## Required work:
In the records below, begin at the line that has "flight was aborted." and stop after the line that has "#### Camera Settings"; quote those lines verbatim and nothing more.
--- Entries provided ---
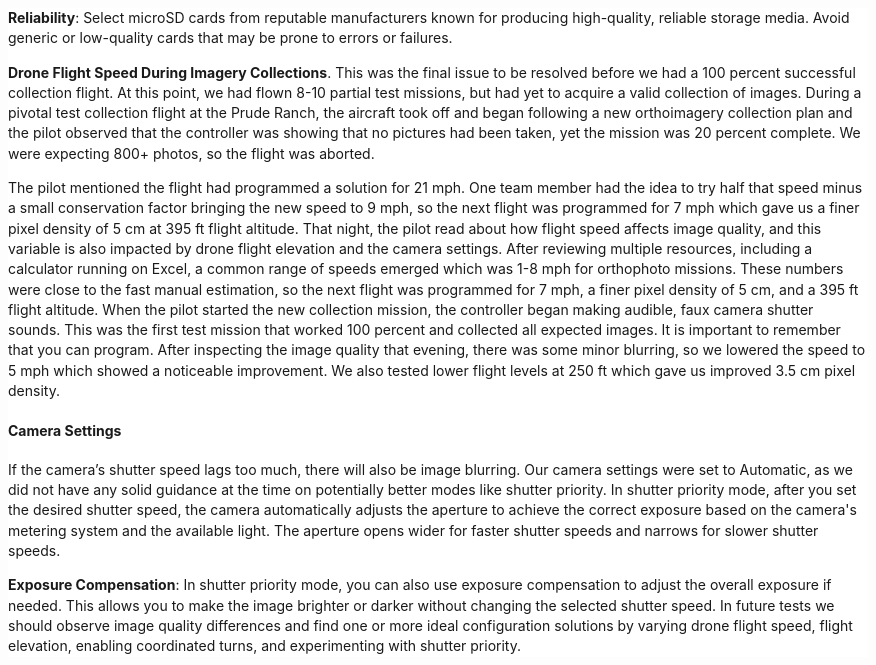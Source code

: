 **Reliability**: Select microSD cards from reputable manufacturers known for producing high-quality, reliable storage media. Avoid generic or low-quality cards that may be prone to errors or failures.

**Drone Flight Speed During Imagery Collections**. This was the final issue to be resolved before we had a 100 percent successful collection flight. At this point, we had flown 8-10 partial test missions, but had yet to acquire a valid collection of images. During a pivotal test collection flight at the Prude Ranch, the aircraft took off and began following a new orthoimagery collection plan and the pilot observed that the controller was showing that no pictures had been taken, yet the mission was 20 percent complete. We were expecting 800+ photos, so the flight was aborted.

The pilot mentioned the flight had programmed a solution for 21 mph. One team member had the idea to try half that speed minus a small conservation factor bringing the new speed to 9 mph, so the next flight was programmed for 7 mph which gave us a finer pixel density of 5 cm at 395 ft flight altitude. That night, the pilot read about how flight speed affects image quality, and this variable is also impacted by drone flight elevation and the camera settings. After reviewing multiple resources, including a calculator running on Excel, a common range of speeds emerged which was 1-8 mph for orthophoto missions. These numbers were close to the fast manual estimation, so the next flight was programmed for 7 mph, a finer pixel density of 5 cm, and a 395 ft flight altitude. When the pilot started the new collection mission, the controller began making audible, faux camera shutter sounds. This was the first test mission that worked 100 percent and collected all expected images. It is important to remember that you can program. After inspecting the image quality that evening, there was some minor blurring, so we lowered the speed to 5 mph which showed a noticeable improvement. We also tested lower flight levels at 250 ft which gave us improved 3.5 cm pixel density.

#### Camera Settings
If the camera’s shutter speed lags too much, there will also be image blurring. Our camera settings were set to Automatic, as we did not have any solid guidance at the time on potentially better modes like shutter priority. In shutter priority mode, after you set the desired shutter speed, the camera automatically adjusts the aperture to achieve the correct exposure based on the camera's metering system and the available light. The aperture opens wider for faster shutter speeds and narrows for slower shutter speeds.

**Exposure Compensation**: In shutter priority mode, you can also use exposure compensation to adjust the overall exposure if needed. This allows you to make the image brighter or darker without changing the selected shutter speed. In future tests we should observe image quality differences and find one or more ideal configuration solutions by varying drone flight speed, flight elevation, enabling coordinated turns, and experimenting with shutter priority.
---
## Written response:
**Drone Flight Speed During Imagery Collections**. This was the final issue to be resolved before we had a 100 percent successful collection flight. At this point, we had flown 8-10 partial test missions, but had yet to acquire a valid collection of images. During a pivotal test collection flight at the Prude Ranch, the aircraft took off and began following a new orthoimagery collection plan and the pilot observed that the controller was showing that no pictures had been taken, yet the mission was 20 percent complete. We were expecting 800+ photos, so the flight was aborted.

The pilot mentioned the flight had programmed a solution for 21 mph. One team member had the idea to try half that speed minus a small conservation factor bringing the new speed to 9 mph, so the next flight was programmed for 7 mph which gave us a finer pixel density of 5 cm at 395 ft flight altitude. That night, the pilot read about how flight speed affects image quality, and this variable is also impacted by drone flight elevation and the camera settings. After reviewing multiple resources, including a calculator running on Excel, a common range of speeds emerged which was 1-8 mph for orthophoto missions. These numbers were close to the fast manual estimation, so the next flight was programmed for 7 mph, a finer pixel density of 5 cm, and a 395 ft flight altitude. When the pilot started the new collection mission, the controller began making audible, faux camera shutter sounds. This was the first test mission that worked 100 percent and collected all expected images. It is important to remember that you can program. After inspecting the image quality that evening, there was some minor blurring, so we lowered the speed to 5 mph which showed a noticeable improvement. We also tested lower flight levels at 250 ft which gave us improved 3.5 cm pixel density.

#### Camera Settings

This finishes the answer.